If you know the rest of the story, you know that after this Joseph had another very similar dream and yet again revealed the details to his brothers. In our time, an act like this might lead to some mockery and family dysfunction, but in Joseph’s day, it was a recipe for violence and soon enough his brothers “conspired against him to kill him” (v.18). When the opportunity presented itself, though, they backed down and decided to sell him to some traders passing by rather than take his life.

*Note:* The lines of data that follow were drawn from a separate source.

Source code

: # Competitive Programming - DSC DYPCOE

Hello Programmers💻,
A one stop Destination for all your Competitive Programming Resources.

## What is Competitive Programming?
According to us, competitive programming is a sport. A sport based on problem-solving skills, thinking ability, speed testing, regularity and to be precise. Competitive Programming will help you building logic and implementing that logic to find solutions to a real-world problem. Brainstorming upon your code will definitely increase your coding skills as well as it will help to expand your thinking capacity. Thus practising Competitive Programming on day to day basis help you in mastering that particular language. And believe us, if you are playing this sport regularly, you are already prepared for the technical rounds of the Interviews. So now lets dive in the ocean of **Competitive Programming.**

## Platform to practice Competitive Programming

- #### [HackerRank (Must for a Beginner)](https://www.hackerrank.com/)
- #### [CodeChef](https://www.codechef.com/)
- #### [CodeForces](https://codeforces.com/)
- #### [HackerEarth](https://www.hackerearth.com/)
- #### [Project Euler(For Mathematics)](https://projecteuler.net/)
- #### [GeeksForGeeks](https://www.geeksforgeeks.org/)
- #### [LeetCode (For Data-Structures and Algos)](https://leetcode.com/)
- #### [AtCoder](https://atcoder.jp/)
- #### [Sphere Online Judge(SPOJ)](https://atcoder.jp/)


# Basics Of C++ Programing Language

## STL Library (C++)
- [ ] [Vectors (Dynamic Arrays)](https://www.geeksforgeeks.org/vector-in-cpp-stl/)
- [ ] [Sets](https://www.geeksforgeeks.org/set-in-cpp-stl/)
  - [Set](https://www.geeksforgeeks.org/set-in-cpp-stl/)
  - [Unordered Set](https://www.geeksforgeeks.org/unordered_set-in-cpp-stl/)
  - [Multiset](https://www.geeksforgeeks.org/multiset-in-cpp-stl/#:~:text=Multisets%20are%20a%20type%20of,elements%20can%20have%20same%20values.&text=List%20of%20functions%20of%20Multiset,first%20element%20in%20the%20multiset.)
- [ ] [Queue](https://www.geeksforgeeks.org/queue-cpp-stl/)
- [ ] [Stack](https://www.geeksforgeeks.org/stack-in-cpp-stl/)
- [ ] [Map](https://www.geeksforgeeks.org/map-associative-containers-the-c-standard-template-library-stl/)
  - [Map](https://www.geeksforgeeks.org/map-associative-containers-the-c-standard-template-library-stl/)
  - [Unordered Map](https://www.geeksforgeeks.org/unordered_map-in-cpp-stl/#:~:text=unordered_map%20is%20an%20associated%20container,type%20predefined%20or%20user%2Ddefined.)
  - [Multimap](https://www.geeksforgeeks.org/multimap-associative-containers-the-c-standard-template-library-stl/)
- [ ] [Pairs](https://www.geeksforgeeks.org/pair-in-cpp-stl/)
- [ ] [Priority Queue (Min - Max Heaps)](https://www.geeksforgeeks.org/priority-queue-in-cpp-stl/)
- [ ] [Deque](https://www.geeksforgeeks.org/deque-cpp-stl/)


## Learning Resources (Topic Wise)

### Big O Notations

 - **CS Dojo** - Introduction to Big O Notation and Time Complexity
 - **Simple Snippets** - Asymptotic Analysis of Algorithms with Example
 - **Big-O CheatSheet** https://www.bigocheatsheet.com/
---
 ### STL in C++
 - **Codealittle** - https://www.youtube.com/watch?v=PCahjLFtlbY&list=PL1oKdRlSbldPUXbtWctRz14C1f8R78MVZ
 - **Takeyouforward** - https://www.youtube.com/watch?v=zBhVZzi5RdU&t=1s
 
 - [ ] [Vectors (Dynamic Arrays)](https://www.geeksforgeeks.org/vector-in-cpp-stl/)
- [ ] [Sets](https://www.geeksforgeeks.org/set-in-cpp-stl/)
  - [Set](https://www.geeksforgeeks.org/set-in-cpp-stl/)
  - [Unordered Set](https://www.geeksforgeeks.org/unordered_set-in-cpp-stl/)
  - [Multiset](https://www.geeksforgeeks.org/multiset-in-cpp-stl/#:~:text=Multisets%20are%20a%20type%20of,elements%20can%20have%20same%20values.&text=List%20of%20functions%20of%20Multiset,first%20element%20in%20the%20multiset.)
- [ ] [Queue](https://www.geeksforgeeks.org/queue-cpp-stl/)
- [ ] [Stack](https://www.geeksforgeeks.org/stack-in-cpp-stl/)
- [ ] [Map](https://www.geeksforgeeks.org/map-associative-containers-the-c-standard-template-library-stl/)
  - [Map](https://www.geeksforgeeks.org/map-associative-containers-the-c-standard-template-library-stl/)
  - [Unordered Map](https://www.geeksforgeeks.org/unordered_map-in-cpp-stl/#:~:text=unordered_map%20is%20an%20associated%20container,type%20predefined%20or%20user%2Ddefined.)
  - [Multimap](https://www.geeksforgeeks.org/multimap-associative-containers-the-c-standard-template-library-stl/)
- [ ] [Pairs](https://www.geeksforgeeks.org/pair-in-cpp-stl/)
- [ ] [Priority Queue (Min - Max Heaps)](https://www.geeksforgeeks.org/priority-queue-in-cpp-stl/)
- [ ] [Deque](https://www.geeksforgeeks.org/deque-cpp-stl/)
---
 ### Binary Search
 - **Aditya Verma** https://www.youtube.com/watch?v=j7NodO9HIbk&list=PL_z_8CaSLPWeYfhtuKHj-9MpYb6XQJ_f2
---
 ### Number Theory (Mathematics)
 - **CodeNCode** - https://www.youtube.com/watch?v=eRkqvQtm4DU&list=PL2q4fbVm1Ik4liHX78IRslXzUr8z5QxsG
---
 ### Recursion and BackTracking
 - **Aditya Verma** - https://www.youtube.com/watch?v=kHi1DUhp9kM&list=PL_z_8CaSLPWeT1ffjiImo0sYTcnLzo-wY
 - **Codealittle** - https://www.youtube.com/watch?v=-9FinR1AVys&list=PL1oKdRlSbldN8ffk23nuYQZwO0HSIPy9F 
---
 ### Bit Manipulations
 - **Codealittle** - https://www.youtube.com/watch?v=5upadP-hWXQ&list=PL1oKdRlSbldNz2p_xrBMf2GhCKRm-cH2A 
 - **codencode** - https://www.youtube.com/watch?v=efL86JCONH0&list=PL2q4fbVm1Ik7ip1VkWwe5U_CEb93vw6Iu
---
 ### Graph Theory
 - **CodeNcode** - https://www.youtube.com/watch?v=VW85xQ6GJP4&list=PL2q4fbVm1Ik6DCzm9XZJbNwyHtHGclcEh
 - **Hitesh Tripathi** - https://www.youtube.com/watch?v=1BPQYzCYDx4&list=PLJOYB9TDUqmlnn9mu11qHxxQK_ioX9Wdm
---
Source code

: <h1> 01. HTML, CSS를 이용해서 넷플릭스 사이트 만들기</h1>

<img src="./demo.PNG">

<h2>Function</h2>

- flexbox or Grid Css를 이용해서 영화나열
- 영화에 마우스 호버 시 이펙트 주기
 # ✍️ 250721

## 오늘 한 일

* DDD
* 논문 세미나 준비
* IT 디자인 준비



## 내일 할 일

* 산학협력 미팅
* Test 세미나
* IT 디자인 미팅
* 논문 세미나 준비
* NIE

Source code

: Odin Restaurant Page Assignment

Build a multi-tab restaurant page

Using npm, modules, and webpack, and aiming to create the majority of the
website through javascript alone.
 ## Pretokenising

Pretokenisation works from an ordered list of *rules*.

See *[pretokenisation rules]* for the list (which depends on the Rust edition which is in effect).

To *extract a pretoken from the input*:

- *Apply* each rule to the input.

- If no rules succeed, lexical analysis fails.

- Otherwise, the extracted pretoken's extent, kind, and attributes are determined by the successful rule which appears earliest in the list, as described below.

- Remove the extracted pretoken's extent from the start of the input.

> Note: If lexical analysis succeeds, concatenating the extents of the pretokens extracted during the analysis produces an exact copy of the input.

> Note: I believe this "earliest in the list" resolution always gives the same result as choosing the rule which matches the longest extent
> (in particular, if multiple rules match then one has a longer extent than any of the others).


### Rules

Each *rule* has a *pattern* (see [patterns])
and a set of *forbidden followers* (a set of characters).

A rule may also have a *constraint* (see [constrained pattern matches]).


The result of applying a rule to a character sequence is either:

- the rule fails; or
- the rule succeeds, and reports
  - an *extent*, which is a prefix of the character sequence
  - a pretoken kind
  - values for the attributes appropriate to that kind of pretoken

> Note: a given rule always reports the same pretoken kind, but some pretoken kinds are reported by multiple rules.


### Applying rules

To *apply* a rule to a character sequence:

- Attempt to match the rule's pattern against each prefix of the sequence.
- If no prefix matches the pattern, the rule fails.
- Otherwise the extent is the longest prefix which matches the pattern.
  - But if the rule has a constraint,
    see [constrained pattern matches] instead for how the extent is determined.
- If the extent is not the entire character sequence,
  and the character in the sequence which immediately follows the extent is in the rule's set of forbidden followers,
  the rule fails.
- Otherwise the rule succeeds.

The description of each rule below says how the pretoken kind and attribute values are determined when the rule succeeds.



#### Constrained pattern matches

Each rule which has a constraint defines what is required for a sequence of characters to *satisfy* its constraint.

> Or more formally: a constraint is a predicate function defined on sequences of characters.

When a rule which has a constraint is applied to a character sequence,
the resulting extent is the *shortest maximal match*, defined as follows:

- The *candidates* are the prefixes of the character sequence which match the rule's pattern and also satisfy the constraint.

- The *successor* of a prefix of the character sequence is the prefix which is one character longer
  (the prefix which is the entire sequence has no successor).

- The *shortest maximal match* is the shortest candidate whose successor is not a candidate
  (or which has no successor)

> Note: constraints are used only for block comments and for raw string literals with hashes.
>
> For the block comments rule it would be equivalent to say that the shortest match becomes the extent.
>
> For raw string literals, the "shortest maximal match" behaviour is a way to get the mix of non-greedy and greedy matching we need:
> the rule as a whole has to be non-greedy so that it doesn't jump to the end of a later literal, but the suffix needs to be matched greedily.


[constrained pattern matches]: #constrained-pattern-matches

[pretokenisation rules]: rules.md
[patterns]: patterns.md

I wonder what Joseph was thinking as he was taken from his homeland and sold as a slave in Egypt. I wonder if he looked back over recent events and felt deep regret over his choices. I wonder if he thought he had failed. If the dreams he had were indeed prophecy, the only fulfillment of them he could have imagined was that he would rise to be the leader of his family – and now, separated from them, having lost all control over his own destiny, that would be impossible. Surely the dream was ruined – one wrong move and the glorious structure of Joseph’s future had toppled into a pile of bricks!

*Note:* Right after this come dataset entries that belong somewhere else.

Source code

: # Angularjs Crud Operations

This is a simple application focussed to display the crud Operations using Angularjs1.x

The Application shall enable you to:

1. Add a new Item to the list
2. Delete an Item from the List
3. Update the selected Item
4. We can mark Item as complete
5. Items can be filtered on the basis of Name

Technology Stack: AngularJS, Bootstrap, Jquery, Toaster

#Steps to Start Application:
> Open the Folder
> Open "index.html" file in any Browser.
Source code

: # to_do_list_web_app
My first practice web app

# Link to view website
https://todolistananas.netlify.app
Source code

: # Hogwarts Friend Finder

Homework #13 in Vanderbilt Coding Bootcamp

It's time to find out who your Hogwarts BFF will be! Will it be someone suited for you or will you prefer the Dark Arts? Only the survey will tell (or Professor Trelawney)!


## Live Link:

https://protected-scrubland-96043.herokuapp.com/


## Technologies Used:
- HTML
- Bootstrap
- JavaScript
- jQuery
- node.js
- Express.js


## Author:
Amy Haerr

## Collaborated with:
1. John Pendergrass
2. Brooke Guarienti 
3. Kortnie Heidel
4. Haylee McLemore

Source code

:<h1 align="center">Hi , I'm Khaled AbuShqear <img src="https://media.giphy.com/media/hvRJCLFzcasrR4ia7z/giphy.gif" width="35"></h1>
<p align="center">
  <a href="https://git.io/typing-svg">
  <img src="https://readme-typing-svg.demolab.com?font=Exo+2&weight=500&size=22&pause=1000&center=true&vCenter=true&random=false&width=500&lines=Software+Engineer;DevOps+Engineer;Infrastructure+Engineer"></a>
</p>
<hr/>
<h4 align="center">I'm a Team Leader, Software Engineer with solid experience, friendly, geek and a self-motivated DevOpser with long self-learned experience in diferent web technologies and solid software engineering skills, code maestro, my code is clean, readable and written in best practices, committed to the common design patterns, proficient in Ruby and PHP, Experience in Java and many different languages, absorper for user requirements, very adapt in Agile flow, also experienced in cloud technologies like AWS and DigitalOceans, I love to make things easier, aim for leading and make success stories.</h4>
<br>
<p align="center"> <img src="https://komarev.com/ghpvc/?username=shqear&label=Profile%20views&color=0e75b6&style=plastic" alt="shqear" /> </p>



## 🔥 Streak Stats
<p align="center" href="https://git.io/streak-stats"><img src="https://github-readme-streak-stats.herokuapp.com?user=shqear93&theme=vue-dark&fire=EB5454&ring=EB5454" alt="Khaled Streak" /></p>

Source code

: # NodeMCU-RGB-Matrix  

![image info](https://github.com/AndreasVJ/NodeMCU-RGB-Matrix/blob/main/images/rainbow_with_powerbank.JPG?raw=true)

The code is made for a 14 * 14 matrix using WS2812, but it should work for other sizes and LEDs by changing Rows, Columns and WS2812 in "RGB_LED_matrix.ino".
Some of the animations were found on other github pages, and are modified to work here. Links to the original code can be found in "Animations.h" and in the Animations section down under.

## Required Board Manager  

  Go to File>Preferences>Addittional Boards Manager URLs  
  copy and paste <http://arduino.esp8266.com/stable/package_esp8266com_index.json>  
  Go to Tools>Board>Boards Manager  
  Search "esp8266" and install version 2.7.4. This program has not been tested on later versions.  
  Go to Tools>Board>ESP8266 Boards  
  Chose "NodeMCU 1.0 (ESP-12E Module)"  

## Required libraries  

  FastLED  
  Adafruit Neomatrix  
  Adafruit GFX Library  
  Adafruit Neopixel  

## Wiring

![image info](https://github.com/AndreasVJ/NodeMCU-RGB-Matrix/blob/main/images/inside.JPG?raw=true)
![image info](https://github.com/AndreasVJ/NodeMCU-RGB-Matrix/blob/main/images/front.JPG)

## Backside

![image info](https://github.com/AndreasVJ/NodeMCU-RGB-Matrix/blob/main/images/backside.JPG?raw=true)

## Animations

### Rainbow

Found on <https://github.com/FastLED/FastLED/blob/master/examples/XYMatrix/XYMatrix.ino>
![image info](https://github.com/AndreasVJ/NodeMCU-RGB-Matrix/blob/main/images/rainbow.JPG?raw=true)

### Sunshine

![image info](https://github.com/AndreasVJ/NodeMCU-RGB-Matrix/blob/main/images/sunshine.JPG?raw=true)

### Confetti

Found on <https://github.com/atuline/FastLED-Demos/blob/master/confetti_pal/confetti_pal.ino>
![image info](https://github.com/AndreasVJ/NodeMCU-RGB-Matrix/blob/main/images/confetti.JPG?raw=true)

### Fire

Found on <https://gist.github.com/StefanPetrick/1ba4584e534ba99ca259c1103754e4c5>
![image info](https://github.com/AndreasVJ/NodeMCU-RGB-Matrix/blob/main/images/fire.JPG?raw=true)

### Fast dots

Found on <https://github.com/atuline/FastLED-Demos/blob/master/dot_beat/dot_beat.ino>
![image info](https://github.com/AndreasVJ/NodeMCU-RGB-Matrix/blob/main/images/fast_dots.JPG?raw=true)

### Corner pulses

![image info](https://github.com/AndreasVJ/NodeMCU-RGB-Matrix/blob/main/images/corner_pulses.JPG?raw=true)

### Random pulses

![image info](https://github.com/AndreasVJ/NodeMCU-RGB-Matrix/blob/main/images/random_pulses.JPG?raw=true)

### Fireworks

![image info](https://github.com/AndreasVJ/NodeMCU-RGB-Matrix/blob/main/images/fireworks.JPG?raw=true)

But, as we know from the end of Joseph’s story, the “mistakes” Joseph made were only building blocks in the development of a bigger plan. Never would he have pictured his brothers bowing down to him as the second-in-command over the nation of Egypt – and it was his “mistakes” that transported him to Egypt so the prophecy could come true.
Our mistakes, especially the big ones, can be hard to swallow. It’s easy to laugh at the little ones – like repeatedly clicking on the Google Maps app every time I’m trying to check the weather (every time, I’m not even exaggerating!). But when the potential ramifications seem like they might impact God’s work in our lives or the lives of others, it’s no laughing matter. I know I’ve spent days, weeks, and maybe even years beating myself up over the ways I’ve fallen short.

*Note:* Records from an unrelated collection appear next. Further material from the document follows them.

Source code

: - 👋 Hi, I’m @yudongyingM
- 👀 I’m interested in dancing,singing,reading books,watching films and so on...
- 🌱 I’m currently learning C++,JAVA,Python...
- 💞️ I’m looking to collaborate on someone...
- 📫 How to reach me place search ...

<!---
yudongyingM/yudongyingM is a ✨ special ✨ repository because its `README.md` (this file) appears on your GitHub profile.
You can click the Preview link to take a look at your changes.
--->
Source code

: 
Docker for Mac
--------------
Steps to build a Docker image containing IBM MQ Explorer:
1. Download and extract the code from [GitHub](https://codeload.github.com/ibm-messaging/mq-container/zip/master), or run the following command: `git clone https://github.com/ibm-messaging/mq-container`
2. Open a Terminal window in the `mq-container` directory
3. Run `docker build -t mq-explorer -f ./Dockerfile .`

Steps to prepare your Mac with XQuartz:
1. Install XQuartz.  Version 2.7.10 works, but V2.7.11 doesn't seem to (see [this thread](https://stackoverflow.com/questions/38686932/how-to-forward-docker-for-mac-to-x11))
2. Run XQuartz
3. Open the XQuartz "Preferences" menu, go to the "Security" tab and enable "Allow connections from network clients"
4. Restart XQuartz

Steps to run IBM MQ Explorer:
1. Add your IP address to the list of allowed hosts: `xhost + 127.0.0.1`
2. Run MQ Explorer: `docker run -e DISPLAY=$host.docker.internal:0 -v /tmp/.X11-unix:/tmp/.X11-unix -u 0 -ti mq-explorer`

But our mistakes are often the actual building blocks of God’s plan. Not doing everything the way our imagination predicts we will do it keeps us humble. We may feel like we’ve let others down, but maybe they needed to see that we’re human. And I can’t even tell you the times I’ve missed or messed something up only for the circumstances to work out for the better.
I love author Brennan Manning’s reminder that, “Despite our physical cracks, intellectual limitations, emotional impairments, and spiritual fissures, we are providentially equipped to fulfill the unique purpose of our existence.”* The steady hand holding it all together is not ours, and though our mistakes may leave us feeling like a toppled over pile of planks, God’s work is not a delicate balance we can demolish!